━━━━━ GIVEN ENTRIES ━━━━━

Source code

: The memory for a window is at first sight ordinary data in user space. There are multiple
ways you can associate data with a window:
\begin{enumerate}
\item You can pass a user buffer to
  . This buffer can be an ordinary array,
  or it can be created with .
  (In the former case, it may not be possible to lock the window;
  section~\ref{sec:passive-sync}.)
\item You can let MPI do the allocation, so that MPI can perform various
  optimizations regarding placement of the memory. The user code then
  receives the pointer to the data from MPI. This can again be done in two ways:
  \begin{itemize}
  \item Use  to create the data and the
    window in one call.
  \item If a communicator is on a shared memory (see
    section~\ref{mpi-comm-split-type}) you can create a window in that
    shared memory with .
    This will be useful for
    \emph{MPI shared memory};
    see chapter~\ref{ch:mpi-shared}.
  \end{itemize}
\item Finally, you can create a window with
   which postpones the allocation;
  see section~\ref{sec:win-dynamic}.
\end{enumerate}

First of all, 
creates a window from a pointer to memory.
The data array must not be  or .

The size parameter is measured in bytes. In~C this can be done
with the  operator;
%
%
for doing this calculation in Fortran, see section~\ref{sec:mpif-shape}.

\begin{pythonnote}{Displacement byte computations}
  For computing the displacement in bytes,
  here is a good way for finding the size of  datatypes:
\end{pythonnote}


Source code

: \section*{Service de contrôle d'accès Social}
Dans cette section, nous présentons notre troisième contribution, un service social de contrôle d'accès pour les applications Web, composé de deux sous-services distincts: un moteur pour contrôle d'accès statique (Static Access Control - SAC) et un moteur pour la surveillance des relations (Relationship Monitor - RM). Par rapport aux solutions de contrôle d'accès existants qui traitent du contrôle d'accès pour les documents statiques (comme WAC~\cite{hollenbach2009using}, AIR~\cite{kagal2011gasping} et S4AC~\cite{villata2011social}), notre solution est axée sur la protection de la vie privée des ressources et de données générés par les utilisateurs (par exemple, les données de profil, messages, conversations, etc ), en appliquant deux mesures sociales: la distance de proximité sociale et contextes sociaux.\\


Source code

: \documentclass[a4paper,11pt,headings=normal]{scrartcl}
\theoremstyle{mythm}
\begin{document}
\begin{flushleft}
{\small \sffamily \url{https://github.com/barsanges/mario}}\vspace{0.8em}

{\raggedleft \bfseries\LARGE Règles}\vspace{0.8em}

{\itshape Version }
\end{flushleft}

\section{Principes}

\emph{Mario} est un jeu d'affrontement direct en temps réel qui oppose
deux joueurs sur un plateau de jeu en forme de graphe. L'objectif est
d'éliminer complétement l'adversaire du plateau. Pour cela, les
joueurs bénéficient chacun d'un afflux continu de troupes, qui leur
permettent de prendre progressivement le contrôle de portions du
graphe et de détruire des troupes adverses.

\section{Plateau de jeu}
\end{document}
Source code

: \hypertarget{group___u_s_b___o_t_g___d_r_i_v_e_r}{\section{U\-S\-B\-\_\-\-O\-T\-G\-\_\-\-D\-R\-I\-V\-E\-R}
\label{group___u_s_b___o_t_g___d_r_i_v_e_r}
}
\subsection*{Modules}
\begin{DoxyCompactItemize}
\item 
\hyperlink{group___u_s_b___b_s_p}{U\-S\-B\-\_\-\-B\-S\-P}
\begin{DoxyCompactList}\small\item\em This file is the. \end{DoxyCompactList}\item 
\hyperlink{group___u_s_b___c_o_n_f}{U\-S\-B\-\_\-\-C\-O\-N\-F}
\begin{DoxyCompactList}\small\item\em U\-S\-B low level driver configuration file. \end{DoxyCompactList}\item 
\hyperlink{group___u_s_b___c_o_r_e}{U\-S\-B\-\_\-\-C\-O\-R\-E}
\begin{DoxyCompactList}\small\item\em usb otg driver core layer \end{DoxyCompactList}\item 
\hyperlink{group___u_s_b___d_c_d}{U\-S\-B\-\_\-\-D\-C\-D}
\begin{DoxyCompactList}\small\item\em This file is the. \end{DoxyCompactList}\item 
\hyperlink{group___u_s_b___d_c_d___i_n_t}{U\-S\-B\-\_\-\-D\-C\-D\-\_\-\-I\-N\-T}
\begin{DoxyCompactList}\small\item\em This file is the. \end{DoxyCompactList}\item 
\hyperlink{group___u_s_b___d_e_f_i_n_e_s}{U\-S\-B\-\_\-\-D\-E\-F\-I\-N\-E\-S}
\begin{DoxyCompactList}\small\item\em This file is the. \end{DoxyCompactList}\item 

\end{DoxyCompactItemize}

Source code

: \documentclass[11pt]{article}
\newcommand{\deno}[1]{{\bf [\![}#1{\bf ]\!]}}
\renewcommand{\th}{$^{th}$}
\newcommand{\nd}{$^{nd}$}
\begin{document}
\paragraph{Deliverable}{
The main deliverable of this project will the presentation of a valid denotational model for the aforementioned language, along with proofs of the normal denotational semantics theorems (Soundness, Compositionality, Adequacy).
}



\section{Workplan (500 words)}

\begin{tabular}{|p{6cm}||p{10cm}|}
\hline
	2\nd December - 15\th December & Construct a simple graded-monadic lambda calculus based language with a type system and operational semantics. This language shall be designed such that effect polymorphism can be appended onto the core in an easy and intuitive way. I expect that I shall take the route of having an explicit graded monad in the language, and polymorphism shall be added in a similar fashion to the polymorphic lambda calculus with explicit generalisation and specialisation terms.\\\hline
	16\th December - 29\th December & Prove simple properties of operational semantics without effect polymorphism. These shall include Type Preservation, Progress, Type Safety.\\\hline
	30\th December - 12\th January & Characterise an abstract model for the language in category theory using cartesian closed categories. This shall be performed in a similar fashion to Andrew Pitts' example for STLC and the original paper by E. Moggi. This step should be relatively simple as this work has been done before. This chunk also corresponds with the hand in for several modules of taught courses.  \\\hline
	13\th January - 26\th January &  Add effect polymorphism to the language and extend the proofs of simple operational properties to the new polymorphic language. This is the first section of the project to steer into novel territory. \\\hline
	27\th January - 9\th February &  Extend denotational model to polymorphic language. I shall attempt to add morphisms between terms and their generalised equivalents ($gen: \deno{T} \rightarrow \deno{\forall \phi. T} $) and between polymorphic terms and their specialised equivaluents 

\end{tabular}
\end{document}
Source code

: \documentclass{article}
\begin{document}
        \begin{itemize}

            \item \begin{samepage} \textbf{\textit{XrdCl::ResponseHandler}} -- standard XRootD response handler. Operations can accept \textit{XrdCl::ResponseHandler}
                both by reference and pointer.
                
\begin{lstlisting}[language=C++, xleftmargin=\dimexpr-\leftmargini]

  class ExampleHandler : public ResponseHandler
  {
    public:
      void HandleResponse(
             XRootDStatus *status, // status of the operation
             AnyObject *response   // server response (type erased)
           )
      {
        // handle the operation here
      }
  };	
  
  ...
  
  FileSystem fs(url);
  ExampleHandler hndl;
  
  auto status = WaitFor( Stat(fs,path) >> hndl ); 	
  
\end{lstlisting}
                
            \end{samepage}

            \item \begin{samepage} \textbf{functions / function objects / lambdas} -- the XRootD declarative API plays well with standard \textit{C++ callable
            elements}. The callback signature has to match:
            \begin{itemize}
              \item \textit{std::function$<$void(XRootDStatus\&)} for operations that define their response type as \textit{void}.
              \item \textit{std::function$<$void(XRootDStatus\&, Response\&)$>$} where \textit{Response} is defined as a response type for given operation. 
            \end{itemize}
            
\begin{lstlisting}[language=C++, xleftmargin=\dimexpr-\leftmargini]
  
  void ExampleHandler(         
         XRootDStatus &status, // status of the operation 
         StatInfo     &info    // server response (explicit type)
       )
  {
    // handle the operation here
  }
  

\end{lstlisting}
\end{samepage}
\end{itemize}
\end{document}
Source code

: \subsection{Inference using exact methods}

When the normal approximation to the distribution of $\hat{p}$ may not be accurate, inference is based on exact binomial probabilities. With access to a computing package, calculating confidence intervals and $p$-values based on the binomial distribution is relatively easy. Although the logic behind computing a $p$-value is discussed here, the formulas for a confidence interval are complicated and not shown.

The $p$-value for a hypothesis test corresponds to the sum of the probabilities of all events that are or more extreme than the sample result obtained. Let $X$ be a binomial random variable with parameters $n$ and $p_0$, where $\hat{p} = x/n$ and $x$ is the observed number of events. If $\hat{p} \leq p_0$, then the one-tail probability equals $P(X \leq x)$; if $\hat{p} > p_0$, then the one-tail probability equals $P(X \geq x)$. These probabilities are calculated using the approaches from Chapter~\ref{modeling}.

━━━━━

ABOUT THIS TASK: A verbatim transcription is required: the first line of the listing, the line containing "creates a window from a pointer to memory.", and every line between them.

RESPONSE AREA:
Source code

: The memory for a window is at first sight ordinary data in user space. There are multiple
ways you can associate data with a window:
\begin{enumerate}
\item You can pass a user buffer to
  . This buffer can be an ordinary array,
  or it can be created with .
  (In the former case, it may not be possible to lock the window;
  section~\ref{sec:passive-sync}.)
\item You can let MPI do the allocation, so that MPI can perform various
  optimizations regarding placement of the memory. The user code then
  receives the pointer to the data from MPI. This can again be done in two ways:
  \begin{itemize}
  \item Use  to create the data and the
    window in one call.
  \item If a communicator is on a shared memory (see
    section~\ref{mpi-comm-split-type}) you can create a window in that
    shared memory with .
    This will be useful for
    \emph{MPI shared memory};
    see chapter~\ref{ch:mpi-shared}.
  \end{itemize}
\item Finally, you can create a window with
   which postpones the allocation;
  see section~\ref{sec:win-dynamic}.
\end{enumerate}

First of all, 
creates a window from a pointer to memory.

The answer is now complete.